All of our policy debates are driven by differing perspectives. Often those differences are political. Sometimes they are proximal. How near you are to the problem or the solution alters your perspective in important ways. Are you looking at the forest or the trees?
Everyone agrees that our legislators in Salem should do everything possible to curb our future PERS obligations. “Everything possible” looks different from up close.
Lawmakers and lobbyists tell us that this change or that one won’t make much of a difference in the long run. Writing the guiding legislation, monitoring its implementation, fighting any court challenges — that’s a lot of work for what could turn out to be negligible savings. The forest looks different from the trees.
Every logger has encountered a particular tree that looked like it was not worth the trouble. It was diseased or infested to its core, standing only because it was wedged between two others. It was obviously home to some gorgeous feathered family. It may have had marks at a bend that looked all the world like the logger’s sippy straw from childhood.
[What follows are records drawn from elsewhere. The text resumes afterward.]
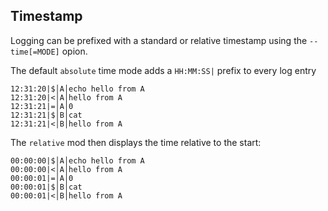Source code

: ## Timestamp

Logging can be prefixed with a standard or relative timestamp using the `--time[=MODE]` opion.

The default `absolute` time mode adds a `HH:MM:SS|` prefix to every log entry

```
12:31:20|$│A│echo hello from A
12:31:20|<│A│hello from A
12:31:21|=│A│0
12:31:21|$│B│cat
12:31:21|<│B│hello from A
```

The `relative` mod then displays the time relative to the start:

```
00:00:00|$│A│echo hello from A
00:00:00|<│A│hello from A
00:00:01|=│A│0
00:00:01|$│B│cat
00:00:01|<│B│hello from A
```

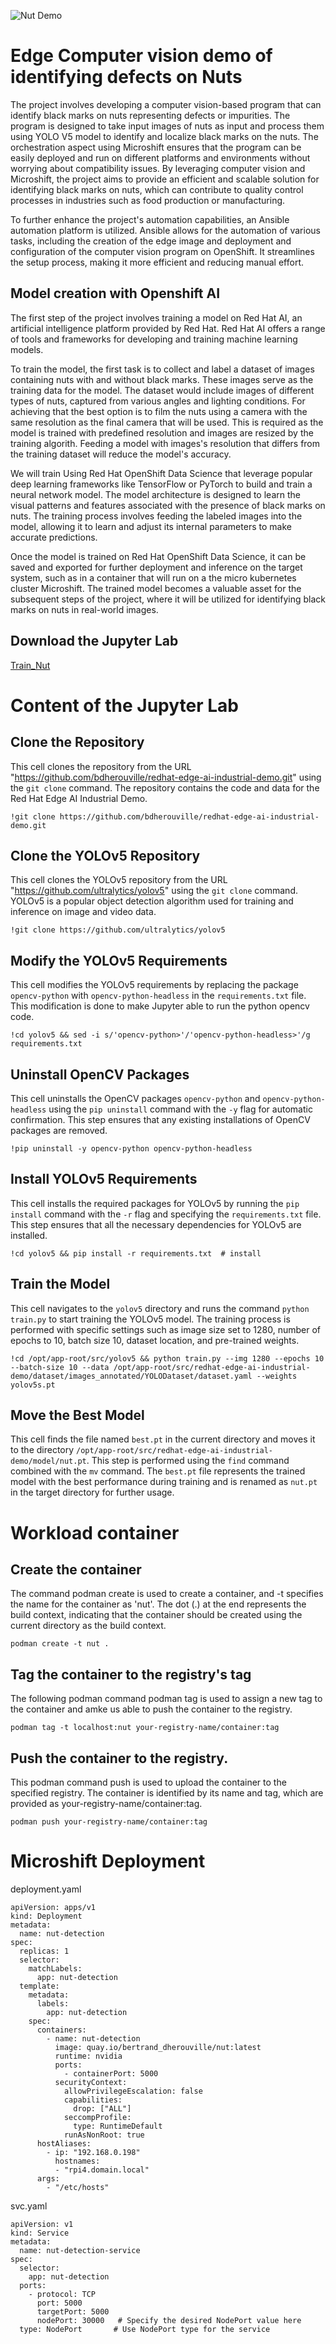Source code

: ![Nut Demo](images/screenshot.png)

# Edge Computer vision demo of identifying defects on Nuts

The project involves developing a computer vision-based program that can identify black marks on nuts representing defects or impurities. 
The program is designed to take input images of nuts as input and process them using YOLO V5 model to identify and localize black marks on the nuts. The orchestration  aspect using Microshift ensures that the program can be easily deployed and run on different platforms and environments without worrying about compatibility issues. By leveraging computer vision and Microshift, the project aims to provide an efficient and scalable solution for identifying black marks on nuts, which can contribute to quality control processes in industries such as food production or manufacturing.

To further enhance the project's automation capabilities, an Ansible automation platform is utilized. Ansible allows for the automation of various tasks, including the creation of the edge image and deployment and configuration of the computer vision program on OpenShift. It streamlines the setup process, making it more efficient and reducing manual effort.



## Model creation with Openshift AI

The first step of the project involves training a model on Red Hat AI, an artificial intelligence platform provided by Red Hat. Red Hat AI offers a range of tools and frameworks for developing and training machine learning models.

To train the model, the first task is to collect and label a dataset of images containing nuts with and without black marks. These images serve as the training data for the model. The dataset would include images of different types of nuts, captured from various angles and lighting conditions. For achieving that the best option is to film the nuts using a camera with the same resolution as the final camera that will be used. This is required as the model is trained with predefined resolution and images are resized by the training algorith. Feeding a model with images's resolution that differs from the training dataset will reduce the model's accuracy.

We will train Using Red Hat OpenShift Data Science that leverage popular deep learning frameworks like TensorFlow or PyTorch to build and train a neural network model. The model architecture is designed to learn the visual patterns and features associated with the presence of black marks on nuts. The training process involves feeding the labeled images into the model, allowing it to learn and adjust its internal parameters to make accurate predictions.

Once the model is trained on Red Hat OpenShift Data Science, it can be saved and exported for further deployment and inference on the target system, such as in a container that will run on a the micro kubernetes cluster Microshift. The trained model becomes a valuable asset for the subsequent steps of the project, where it will be utilized for identifying black marks on nuts in real-world images.



## Download the Jupyter Lab


[Train_Nut](Train_Nut.ipynb)



# Content of the Jupyter Lab

## Clone the Repository

This cell clones the repository from the URL "https://github.com/bdherouville/redhat-edge-ai-industrial-demo.git" using the `git clone` command. The repository contains the code and data for the Red Hat Edge AI Industrial Demo.

```
!git clone https://github.com/bdherouville/redhat-edge-ai-industrial-demo.git
```


## Clone the YOLOv5 Repository

This cell clones the YOLOv5 repository from the URL "https://github.com/ultralytics/yolov5" using the `git clone` command. YOLOv5 is a popular object detection algorithm used for training and inference on image and video data.

```
!git clone https://github.com/ultralytics/yolov5 
```

## Modify the YOLOv5 Requirements

This cell modifies the YOLOv5 requirements by replacing the package `opencv-python` with `opencv-python-headless` in the `requirements.txt` file. This modification is done to make Jupyter able to run the python opencv code.

```
!cd yolov5 && sed -i s/'opencv-python>'/'opencv-python-headless>'/g requirements.txt
```

## Uninstall OpenCV Packages

This cell uninstalls the OpenCV packages `opencv-python` and `opencv-python-headless` using the `pip uninstall` command with the `-y` flag for automatic confirmation. This step ensures that any existing installations of OpenCV packages are removed.

```
!pip uninstall -y opencv-python opencv-python-headless
```

## Install YOLOv5 Requirements

This cell installs the required packages for YOLOv5 by running the `pip install` command with the `-r` flag and specifying the `requirements.txt` file. This step ensures that all the necessary dependencies for YOLOv5 are installed.


```
!cd yolov5 && pip install -r requirements.txt  # install
```

## Train the Model

This cell navigates to the `yolov5` directory and runs the command `python train.py` to start training the YOLOv5 model. The training process is performed with specific settings such as image size set to 1280, number of epochs to 10, batch size 10, dataset location, and pre-trained weights.


```
!cd /opt/app-root/src/yolov5 && python train.py --img 1280 --epochs 10 --batch-size 10 --data /opt/app-root/src/redhat-edge-ai-industrial-demo/dataset/images_annotated/YOLODataset/dataset.yaml --weights yolov5s.pt
```


## Move the Best Model

This cell finds the file named `best.pt` in the current directory and moves it to the directory `/opt/app-root/src/redhat-edge-ai-industrial-demo/model/nut.pt`. This step is performed using the `find` command combined with the `mv` command. The `best.pt` file represents the trained model with the best performance during training and is renamed as `nut.pt` in the target directory for further usage.


# Workload container


## Create the container


The command podman create is used to create a container, and -t specifies the name for the container as 'nut'. The dot (.) at the end represents the build context, indicating that the container should be created using the current directory as the build context.

```
podman create -t nut .
```

## Tag the container to the registry's tag

The following podman command podman tag is used to assign a new tag to the container and amke us able to push the container to the registry.
```
podman tag -t localhost:nut your-registry-name/container:tag
```

## Push the container to the registry.

This podman command push is used to upload the container to the specified registry. The container is identified by its name and tag, which are provided as your-registry-name/container:tag.

```
podman push your-registry-name/container:tag
```

# Microshift Deployment


deployment.yaml
```
apiVersion: apps/v1
kind: Deployment
metadata:
  name: nut-detection
spec:
  replicas: 1
  selector:
    matchLabels:
      app: nut-detection
  template:
    metadata:
      labels:
        app: nut-detection
    spec:
      containers:
        - name: nut-detection
          image: quay.io/bertrand_dherouville/nut:latest
          runtime: nvidia
          ports:
            - containerPort: 5000
          securityContext:
            allowPrivilegeEscalation: false
            capabilities:
              drop: ["ALL"]
            seccompProfile:
              type: RuntimeDefault
            runAsNonRoot: true
      hostAliases:
        - ip: "192.168.0.198"
          hostnames:
          - "rpi4.domain.local"
      args:
        - "/etc/hosts"
```

svc.yaml
```
apiVersion: v1
kind: Service
metadata:
  name: nut-detection-service
spec:
  selector:
    app: nut-detection
  ports:
    - protocol: TCP
      port: 5000
      targetPort: 5000
      nodePort: 30000   # Specify the desired NodePort value here
  type: NodePort       # Use NodePort type for the service
```
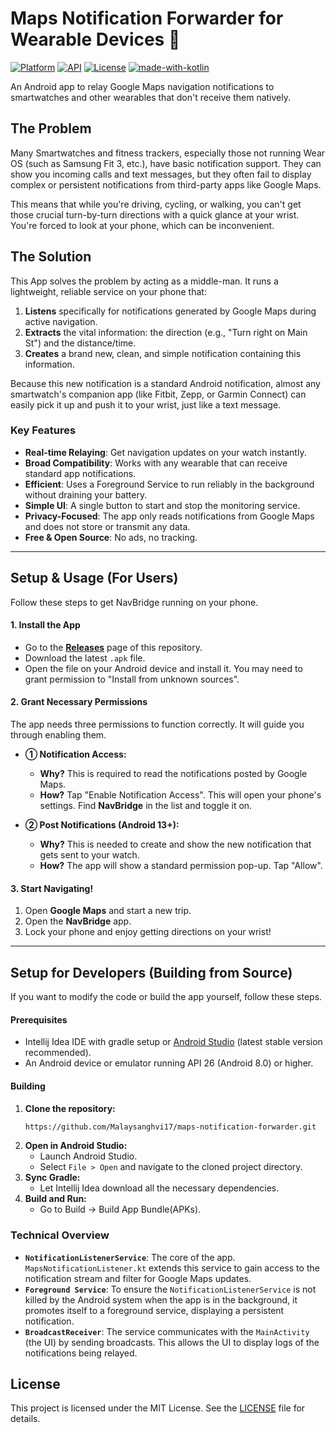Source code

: # Maps Notification Forwarder for Wearable Devices 🌉

[![Platform](https://img.shields.io/badge/platform-Android-green.svg)](https://www.android.com)
[![API](https://img.shields.io/badge/API-26%2B-brightgreen.svg?style=flat)](https://android-arsenal.com/api?level=26)
[![License](https://img.shields.io/badge/License-MIT-blue.svg)](https://opensource.org/licenses/MIT)
[![made-with-kotlin](https://img.shields.io/badge/Made%20with-Kotlin-17216E.svg)](https://kotlinlang.org/)

An Android app to relay Google Maps navigation notifications to smartwatches and other wearables that don't receive them natively.


## The Problem

Many Smartwatches and fitness trackers, especially those not running Wear OS (such as Samsung Fit 3, etc.), have basic notification support. They can show you incoming calls and text messages, but they often fail to display complex or persistent notifications from third-party apps like Google Maps.

This means that while you're driving, cycling, or walking, you can't get those crucial turn-by-turn directions with a quick glance at your wrist. You're forced to look at your phone, which can be inconvenient.

## The Solution

This App solves the problem by acting as a middle-man. It runs a lightweight, reliable service on your phone that:

1.  **Listens** specifically for notifications generated by Google Maps during active navigation.
2.  **Extracts** the vital information: the direction (e.g., "Turn right on Main St") and the distance/time.
3.  **Creates** a brand new, clean, and simple notification containing this information.

Because this new notification is a standard Android notification, almost any smartwatch's companion app (like Fitbit, Zepp, or Garmin Connect) can easily pick it up and push it to your wrist, just like a text message.

### Key Features

-   **Real-time Relaying**: Get navigation updates on your watch instantly.
-   **Broad Compatibility**: Works with any wearable that can receive standard app notifications.
-   **Efficient**: Uses a Foreground Service to run reliably in the background without draining your battery.
-   **Simple UI**: A single button to start and stop the monitoring service.
-   **Privacy-Focused**: The app only reads notifications from Google Maps and does not store or transmit any data.
-   **Free & Open Source**: No ads, no tracking.

---

## Setup & Usage (For Users)

Follow these steps to get NavBridge running on your phone.

#### 1. Install the App
-   Go to the [**Releases**](https://github.com/your-username/NavBridge/releases) page of this repository.
-   Download the latest `.apk` file.
-   Open the file on your Android device and install it. You may need to grant permission to "Install from unknown sources".

#### 2. Grant Necessary Permissions
The app needs three permissions to function correctly. It will guide you through enabling them.

* **① Notification Access:**
    * **Why?** This is required to read the notifications posted by Google Maps.
    * **How?** Tap "Enable Notification Access". This will open your phone's settings. Find **NavBridge** in the list and toggle it on.

* **② Post Notifications (Android 13+):**
    * **Why?** This is needed to create and show the new notification that gets sent to your watch.
    * **How?** The app will show a standard permission pop-up. Tap "Allow".

#### 3. Start Navigating!
1.  Open **Google Maps** and start a new trip.
2.  Open the **NavBridge** app.
3.  Lock your phone and enjoy getting directions on your wrist!

---

## Setup for Developers (Building from Source)

If you want to modify the code or build the app yourself, follow these steps.

#### Prerequisites
-   Intellij Idea IDE with gradle setup or [Android Studio](https://developer.android.com/studio) (latest stable version recommended).
-   An Android device or emulator running API 26 (Android 8.0) or higher.

#### Building
1.  **Clone the repository:**
    ```sh
    https://github.com/Malaysanghvi17/maps-notification-forwarder.git
    ```
2.  **Open in Android Studio:**
    -   Launch Android Studio.
    -   Select `File > Open` and navigate to the cloned project directory.
3.  **Sync Gradle:**
    -   Let Intellij Idea download all the necessary dependencies.
4.  **Build and Run:**
    -   Go to Build -> Build App Bundle(APKs).

### Technical Overview

-   **`NotificationListenerService`**: The core of the app. `MapsNotificationListener.kt` extends this service to gain access to the notification stream and filter for Google Maps updates.
-   **`Foreground Service`**: To ensure the `NotificationListenerService` is not killed by the Android system when the app is in the background, it promotes itself to a foreground service, displaying a persistent notification.
-   **`BroadcastReceiver`**: The service communicates with the `MainActivity` (the UI) by sending broadcasts. This allows the UI to display logs of the notifications being relayed.

## License

This project is licensed under the MIT License. See the [LICENSE](LICENSE) file for details.
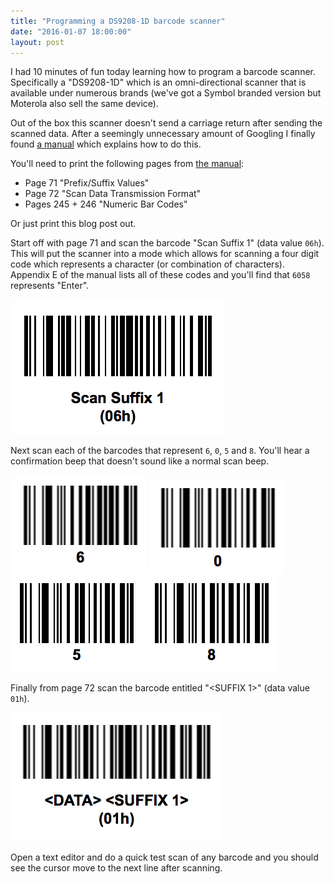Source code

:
 ```yaml
---
title: "Programming a DS9208-1D barcode scanner"
date: "2016-01-07 18:00:00"
layout: post
---
```


I had 10 minutes of fun today learning how to program a barcode scanner. Specifically a "DS9208-1D" which is an omni-directional scanner that is available under numerous brands (we've got a Symbol branded version but Moterola also sell the same device).

Out of the box this scanner doesn't send a carriage return after sending the scanned data. After a seemingly unnecessary amount of Googling I finally found [a manual](https://atgsupportcentral.motorolasolutions.com/content/emb/docs/manuals/16262603b.pdf) which explains how to do this.

You'll need to print the following pages from [the manual](https://atgsupportcentral.motorolasolutions.com/content/emb/docs/manuals/16262603b.pdf):

* Page 71 "Prefix/Suffix Values"
* Page 72 "Scan Data Transmission Format"
* Pages 245 + 246 "Numeric Bar Codes"

Or just print this blog post out.

Start off with page 71 and scan the barcode "Scan Suffix 1" (data value `06h`). This will put the scanner into a mode which allows for scanning a four digit code which represents a character (or combination of characters).
Appendix E of the manual lists all of these codes and you'll find that `6058` represents "Enter".

![/images/barcode/barcode-scan-suffix-1.png](/images/barcode/barcode-scan-suffix-1.png)

Next scan each of the barcodes that represent `6`, `0`, `5` and `8`. You'll hear a confirmation beep that doesn't sound like a normal scan beep.

![/images/barcode/barcode-scan-suffix-1.png](/images/barcode/6.png)
![/images/barcode/barcode-scan-suffix-1.png](/images/barcode/0.png)
![/images/barcode/barcode-scan-suffix-1.png](/images/barcode/5.png)
![/images/barcode/barcode-scan-suffix-1.png](/images/barcode/8.png)

Finally from page 72 scan the barcode entitled "<DATA><SUFFIX 1>" (data value `01h`).

![/images/barcode/barcode-scan-suffix-1.png](/images/barcode/data-suffix-1.png)

Open a text editor and do a quick test scan of any barcode and you should see the cursor move to the next line after scanning.
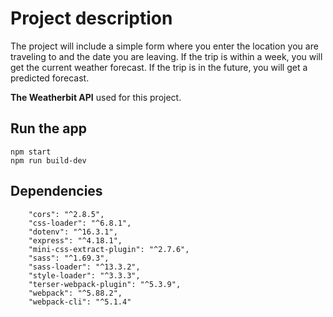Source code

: # Project description

The project will include a simple form where you enter the location you are traveling to and the date you are leaving.
If the trip is within a week, you will get the current weather forecast. If the trip is in the future, you will get a
predicted forecast.

__The Weatherbit API__ used for this project.

## Run the app

```
npm start
npm run build-dev
```

## Dependencies

```
    "cors": "^2.8.5",
    "css-loader": "^6.8.1",
    "dotenv": "^16.3.1",
    "express": "^4.18.1",
    "mini-css-extract-plugin": "^2.7.6",
    "sass": "^1.69.3",
    "sass-loader": "^13.3.2",
    "style-loader": "^3.3.3",
    "terser-webpack-plugin": "^5.3.9",
    "webpack": "^5.88.2",
    "webpack-cli": "^5.1.4"
```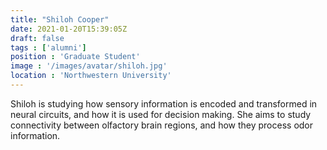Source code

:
 ```yaml
---
title: "Shiloh Cooper"
date: 2021-01-20T15:39:05Z
draft: false
tags : ['alumni']
position : 'Graduate Student'
image : '/images/avatar/shiloh.jpg'
location : 'Northwestern University'
---
```


Shiloh is studying how sensory information is encoded and transformed in neural circuits, 
and how it is used for decision making. 
She aims to study connectivity between olfactory brain regions, and how they process odor information.
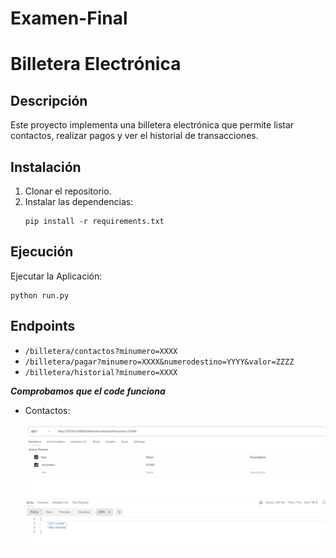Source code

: # Examen-Final
# Billetera Electrónica

## Descripción
Este proyecto implementa una billetera electrónica que permite listar contactos, realizar pagos y ver el historial de transacciones.

## Instalación
1. Clonar el repositorio.
2. Instalar las dependencias:
   ```
   pip install -r requirements.txt
   ```

## Ejecución
Ejecutar la Aplicación:
```
python run.py
```

## Endpoints
- `/billetera/contactos?minumero=XXXX`
- `/billetera/pagar?minumero=XXXX&numerodestino=YYYY&valor=ZZZZ`
- `/billetera/historial?minumero=XXXX`



***Comprobamos que el code funciona***
- Contactos:
  <p align="center">
  <img src="s1.png" alt="Contactos">
</p>

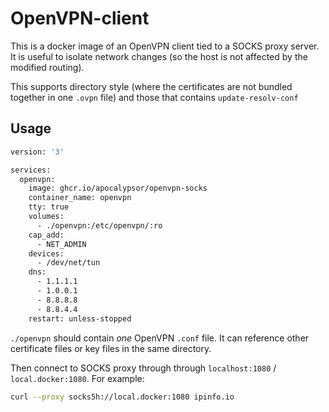 # OpenVPN-client

This is a docker image of an OpenVPN client tied to a SOCKS proxy server.  It is useful to isolate network changes (so the host is not affected by the modified routing).

This supports directory style (where the certificates are not bundled together in one `.ovpn` file) and those that contains `update-resolv-conf`

## Usage

```bash
version: '3'

services:
  openvpn:
    image: ghcr.io/apocalypsor/openvpn-socks
    container_name: openvpn
    tty: true
    volumes:
      - ./openvpn:/etc/openvpn/:ro
    cap_add:
      - NET_ADMIN
    devices:
      - /dev/net/tun
    dns:
      - 1.1.1.1
      - 1.0.0.1
      - 8.8.8.8
      - 8.8.4.4
    restart: unless-stopped
```

`./openvpn` should contain *one* OpenVPN `.conf` file. It can reference other certificate files or key files in the same directory.

Then connect to SOCKS proxy through through `localhost:1080` / `local.docker:1080`. For example:

```bash
curl --proxy socks5h://local.docker:1080 ipinfo.io
```
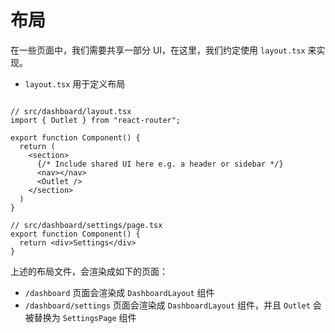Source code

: # 布局

在一些页面中，我们需要共享一部分 UI，在这里，我们约定使用 `layout.tsx`  来实现。

- `layout.tsx` 用于定义布局

```tsx

// src/dashboard/layout.tsx
import { Outlet } from "react-router";

export function Component() {
  return (
    <section>
      {/* Include shared UI here e.g. a header or sidebar */}
      <nav></nav>
      <Outlet />
    </section>
  )
}
```

```tsx
// src/dashboard/settings/page.tsx
export function Component() {
  return <div>Settings</div>
}
```

上述的布局文件，会渲染成如下的页面：

- `/dashboard` 页面会渲染成 `DashboardLayout` 组件
- `/dashboard/settings` 页面会渲染成 `DashboardLayout` 组件，并且 `Outlet` 会被替换为 `SettingsPage` 组件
None of that matters when the boss surveys your work from a hilltop aerie or a plane circling overhead. The boss won’t see the bugs or the birds or the straw — but he will see that one tree, standing alone in the tract he paid you to clear.
Oregon taxpayers expect lawmakers to clear the field, looking for any relief possible from future PERS burdens. It may not be enough. But until you’ve done everything, people won’t believe that. Every nickel raised in fees and every dime cut from services will be linked to that one uncut tree.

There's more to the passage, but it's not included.